The applicability of NiW- and Pt-based catalysts for the deep hydrodesulfurization (HDS) of diesel fuel was evaluated from gas phase experiments with the model reactants DBT (dibenzothiophene), 4MDBT (4-methyl dibenzothiophene), and 4E6MDBT (4-ethyl, 6-methyl dibenzothiophene). NiW/Al 2O 3 is less active than NiMo/Al 2O 3 in DBT HDS, but more active in 4E6MDBT HDS because of its greater hydrogenation activity. Replacing Al 2O 3 by ASA (amorphous silica–alumina) causes a general lowering of the activity under H 2S-free conditions, but induces a dramatic increase in the H 2S tolerance of NiW. Thus, the activity of NiW/ASA was much higher than that of NiMo/ASA or NiMo/Al 2O 3 during 4E6MDBT HDS in the presence of 0.2% H 2S. The higher activity over the acidic supports could not be attributed to dealkylation or isomerization; however, it was associated with C–C bond scission in the thiophenic ring, either before or after the desulfurization step.
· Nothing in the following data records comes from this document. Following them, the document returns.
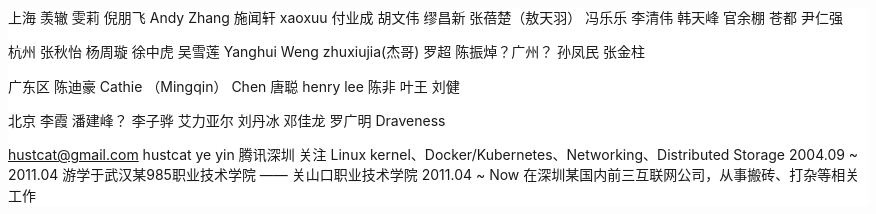 
上海
羡辙 雯莉
倪朋飞
Andy Zhang
施闻轩
xaoxuu
付业成
胡文伟
缪昌新
张蓓楚（敖天羽）
冯乐乐
李清伟
韩天峰
官余棚
苍都
尹仁强

杭州
张秋怡
杨周璇
徐中虎
吴雪莲
Yanghui Weng
zhuxiujia(杰哥)
罗超
陈振焯？广州？
孙凤民
张金柱


广东区
陈迪豪
Cathie （Mingqin） Chen
唐聪
henry lee
陈非
叶王
刘健

北京
李霞
潘建峰？
李子骅
艾力亚尔
刘丹冰
邓佳龙
罗广明
Draveness





hustcat@gmail.com
hustcat ye yin 腾讯深圳
关注 Linux kernel、Docker/Kubernetes、Networking、Distributed Storage
2004.09 ~ 2011.04 游学于武汉某985职业技术学院 —— 关山口职业技术学院
2011.04 ~ Now 在深圳某国内前三互联网公司，从事搬砖、打杂等相关工作
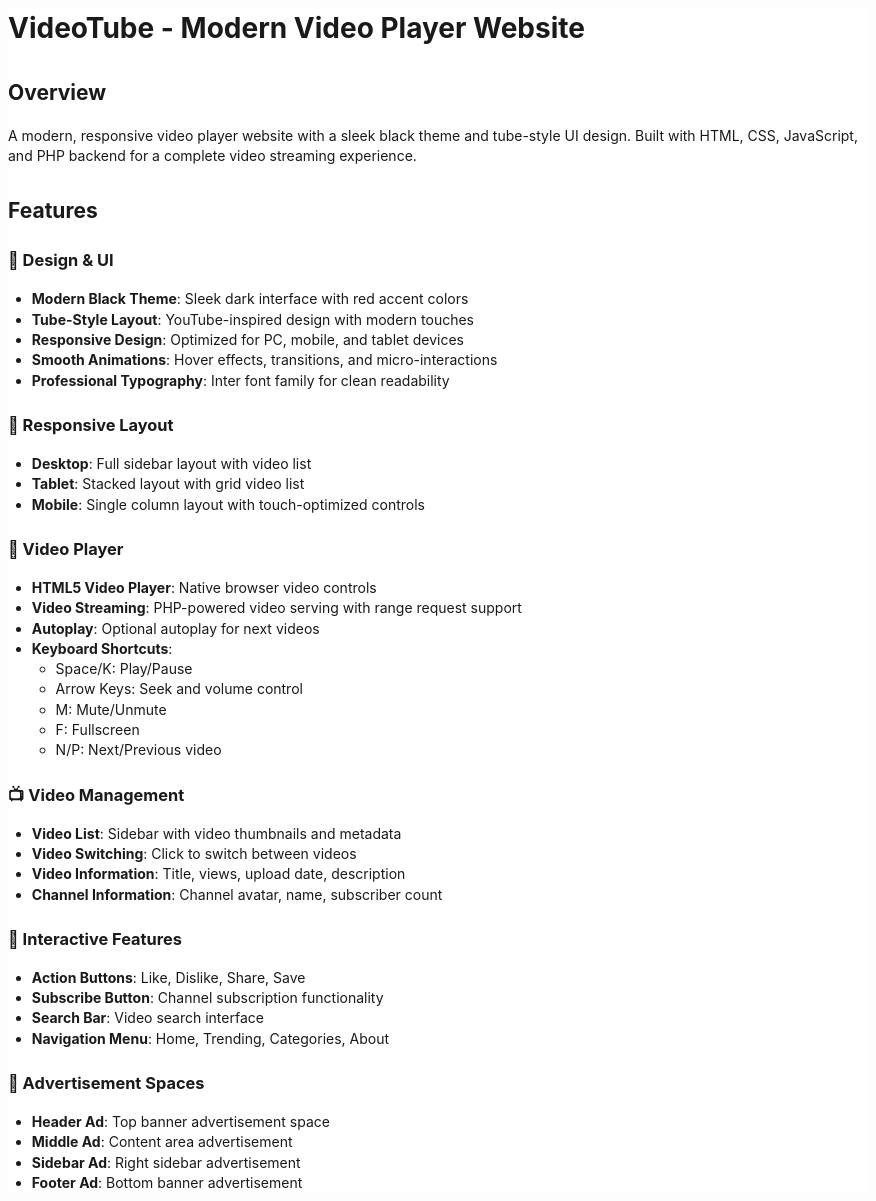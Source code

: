 # VideoTube - Modern Video Player Website

## Overview
A modern, responsive video player website with a sleek black theme and tube-style UI design. Built with HTML, CSS, JavaScript, and PHP backend for a complete video streaming experience.

## Features

### 🎨 Design & UI
- **Modern Black Theme**: Sleek dark interface with red accent colors
- **Tube-Style Layout**: YouTube-inspired design with modern touches
- **Responsive Design**: Optimized for PC, mobile, and tablet devices
- **Smooth Animations**: Hover effects, transitions, and micro-interactions
- **Professional Typography**: Inter font family for clean readability

### 📱 Responsive Layout
- **Desktop**: Full sidebar layout with video list
- **Tablet**: Stacked layout with grid video list
- **Mobile**: Single column layout with touch-optimized controls

### 🎥 Video Player
- **HTML5 Video Player**: Native browser video controls
- **Video Streaming**: PHP-powered video serving with range request support
- **Autoplay**: Optional autoplay for next videos
- **Keyboard Shortcuts**: 
  - Space/K: Play/Pause
  - Arrow Keys: Seek and volume control
  - M: Mute/Unmute
  - F: Fullscreen
  - N/P: Next/Previous video

### 📺 Video Management
- **Video List**: Sidebar with video thumbnails and metadata
- **Video Switching**: Click to switch between videos
- **Video Information**: Title, views, upload date, description
- **Channel Information**: Channel avatar, name, subscriber count

### 🎯 Interactive Features
- **Action Buttons**: Like, Dislike, Share, Save
- **Subscribe Button**: Channel subscription functionality
- **Search Bar**: Video search interface
- **Navigation Menu**: Home, Trending, Categories, About

### 📢 Advertisement Spaces
- **Header Ad**: Top banner advertisement space
- **Middle Ad**: Content area advertisement
- **Sidebar Ad**: Right sidebar advertisement
- **Footer Ad**: Bottom banner advertisement
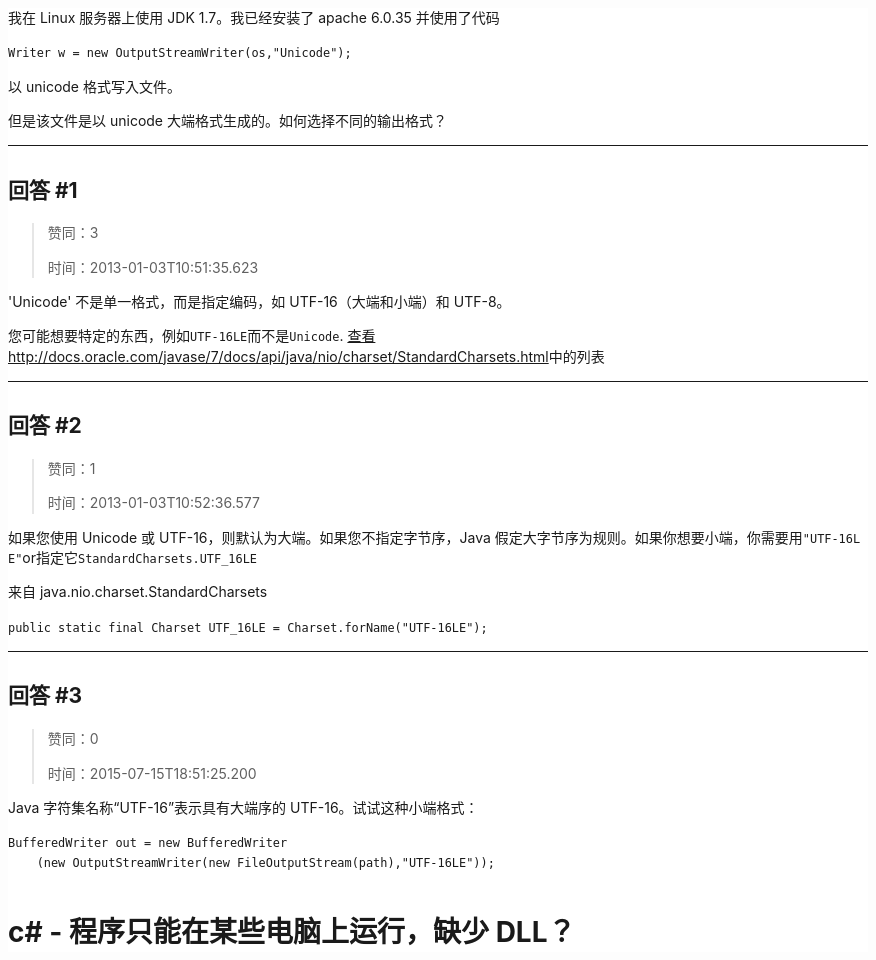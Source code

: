 我在 Linux 服务器上使用 JDK 1.7。我已经安装了 apache 6.0.35 并使用了代码

```
Writer w = new OutputStreamWriter(os,"Unicode"); 
```

以 unicode 格式写入文件。

但是该文件是以 unicode 大端格式生成的。如何选择不同的输出格式？

* * *

## 回答 #1

> 赞同：3
> 
> 时间：2013-01-03T10:51:35.623

'Unicode' 不是单一格式，而是指定编码，如 UTF-16（大端和小端）和 UTF-8。

您可能想要特定的东西，例如`UTF-16LE`而不是`Unicode`. [查看http://docs.oracle.com/javase/7/docs/api/java/nio/charset/StandardCharsets.html](http://docs.oracle.com/javase/7/docs/api/java/nio/charset/StandardCharsets.html)中的列表

* * *

## 回答 #2

> 赞同：1
> 
> 时间：2013-01-03T10:52:36.577

如果您使用 Unicode 或 UTF-16，则默认为大端。如果您不指定字节序，Java 假定大字节序为规则。如果你想要小端，你需要用`"UTF-16LE"`or指定它`StandardCharsets.UTF_16LE`

来自 java.nio.charset.StandardCharsets

```
public static final Charset UTF_16LE = Charset.forName("UTF-16LE"); 
```

* * *

## 回答 #3

> 赞同：0
> 
> 时间：2015-07-15T18:51:25.200

Java 字符集名称“UTF-16”表示具有大端序的 UTF-16。试试这种小端格式：

```
BufferedWriter out = new BufferedWriter
    (new OutputStreamWriter(new FileOutputStream(path),"UTF-16LE")); 
```

# c# - 程序只能在某些电脑上运行，缺少 DLL？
Pt/ASA has DBT and 4MDBT HDS activities which are comparable with those of the NiW catalysts; in 4E6MDBT HDS Pt/ASA is much more active because of its superior hydrogenation activity. Its sulfur tolerance, on the other hand, is much lower than that of NiW catalysts, rendering Pt/ASA less active than NiW/ASA during 4E6MDBT HDS in the presence of 0.2% H 2S.